## ACTIVITY
Filter the entries below, keeping only lines with the word "varheartsuit".

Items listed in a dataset
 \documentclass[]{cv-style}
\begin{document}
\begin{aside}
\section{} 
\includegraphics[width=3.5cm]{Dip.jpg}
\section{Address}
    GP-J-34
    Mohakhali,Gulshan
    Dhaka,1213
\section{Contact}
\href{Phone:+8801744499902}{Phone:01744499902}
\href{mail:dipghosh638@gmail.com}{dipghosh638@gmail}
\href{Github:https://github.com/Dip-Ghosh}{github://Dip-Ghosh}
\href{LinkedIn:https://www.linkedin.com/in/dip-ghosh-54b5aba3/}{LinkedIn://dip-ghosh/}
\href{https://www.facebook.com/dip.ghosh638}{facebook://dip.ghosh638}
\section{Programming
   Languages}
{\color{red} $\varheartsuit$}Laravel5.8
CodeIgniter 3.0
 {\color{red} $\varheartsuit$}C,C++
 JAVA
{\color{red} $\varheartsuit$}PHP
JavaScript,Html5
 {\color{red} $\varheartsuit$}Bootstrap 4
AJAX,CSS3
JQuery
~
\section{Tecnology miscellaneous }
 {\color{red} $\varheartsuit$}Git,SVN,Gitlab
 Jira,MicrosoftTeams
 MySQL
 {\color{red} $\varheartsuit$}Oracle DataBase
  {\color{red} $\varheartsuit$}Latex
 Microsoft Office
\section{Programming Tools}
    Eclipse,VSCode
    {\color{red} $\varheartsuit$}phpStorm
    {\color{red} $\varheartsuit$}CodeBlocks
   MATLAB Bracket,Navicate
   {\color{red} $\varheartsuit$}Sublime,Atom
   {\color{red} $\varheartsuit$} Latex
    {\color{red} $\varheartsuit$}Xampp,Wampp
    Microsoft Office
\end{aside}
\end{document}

## RESULT OF THIS TASK
{\color{red} $\varheartsuit$}Laravel5.8
 {\color{red} $\varheartsuit$}C,C++
{\color{red} $\varheartsuit$}PHP
 {\color{red} $\varheartsuit$}Bootstrap 4
 {\color{red} $\varheartsuit$}Git,SVN,Gitlab
 {\color{red} $\varheartsuit$}Oracle DataBase
  {\color{red} $\varheartsuit$}Latex
    {\color{red} $\varheartsuit$}phpStorm
    {\color{red} $\varheartsuit$}CodeBlocks
   {\color{red} $\varheartsuit$}Sublime,Atom
   {\color{red} $\varheartsuit$} Latex
    {\color{red} $\varheartsuit$}Xampp,Wampp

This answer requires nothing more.